Budynek Komisji Europejskiej. fot. flickr.com/libereurope (CC BY 2.0)

Budynek Komisji Europejskiej. fot. flickr.com/libereurope (CC BY 2.0)

Nord Stream 2 jest zawalidrogą integracji europejskiej. Ludzie patrzą na niego jak na test, który ma nam coś powiedzieć o prawdziwych intencjach europejskich państw. Jest oczywiście wiele spraw, na podstawie których można badać czy współcześnie integratorzy są szczerzy: w wielu przypadkach test wyszedłby prawdopodobnie bardzo dobrze, ale Gazociągu Północnego w tej dyskusji ominąć się nie da. Unia musi tę próbę przejść i tymczasem efekt tej próby może być słaby – pisze Paweł Kowal, były wiceminister spraw zagranicznych, historyk.

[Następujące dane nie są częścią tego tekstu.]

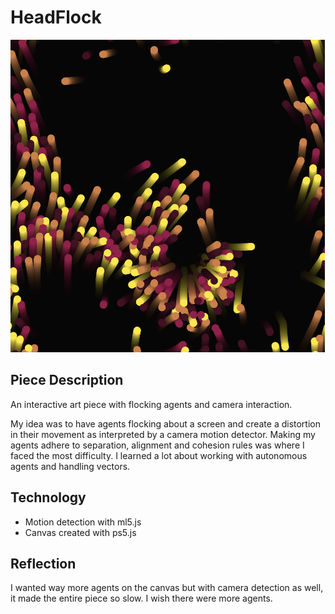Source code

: # HeadFlock

![Screenshot of the HeadFlock art piece](/capture.png)

## Piece Description

An interactive art piece with flocking agents and camera interaction.

My idea was to have agents flocking about a screen and create a distortion in their movement as interpreted by a camera motion detector. Making my agents adhere to separation, alignment and cohesion rules was where I faced the most difficulty. I learned a lot about working with autonomous agents and handling vectors.

## Technology

- Motion detection with ml5.js
- Canvas created with ps5.js

## Reflection

I wanted way more agents on the canvas but with camera detection as well, it made the entire piece so slow. I wish there were more agents.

Mamy więc, „tłumacząc na góralski” taką oto historię: Komisja Europejska składa wniosek o rozwiązanie pewnego problemu w duchu Traktatu Lizbońskiego, sprawa jest oczywista i w interesie europejskim. Przy okazji na stole leżą interesy najważniejszego dzisiaj na Wschodzie sojusznika Unii, czyli Ukrainy. Do tego wchodzi w grę kwestia reputacji Unii a nawet całego Zachodu w rozgrywce z Rosją, i jeszcze możliwość sprawdzenia intencji Waszyngtonu, który deklaruje walkę z koncepcją Nord Stream 2.  Byłaby więc wyśmienita okazja do wzmocnienia euroatlantyckiego sojuszu w sprawach bezpieczeństwa energetycznego. Tymczasem uruchamia się mechanizm konsultacji francusko-niemieckich czyli ożywa duch skądinąd zacnego traktatu elizejskiego uzupełnionego ostatnio w Akwizgranie. Oto potęga polityki. Ile było w Polsce komentarzy, ze traktat akwizgrański to spis pobożnych życzeń a jednak zasada ścisłej konsultacji każdej sprawy zadziałała, a być może z tyłu mamy jeszcze do czynienia z rosyjskim lobbingiem wobec jednej ze stron. Jako Polska podczas głosowania nad dyrektywą gazową odnieśliśmy pyrrusowe zwycięstwo – ustępstwa uczynione na rzecz innych członków Unii były nieznaczące w stosunku do siły żelaznych więzów francusko-niemieckich. Dopiero interwencja Parlamentu Europejskiego w trilogu poprawiła zapisy i pokazała na kogo w Europie można liczyć.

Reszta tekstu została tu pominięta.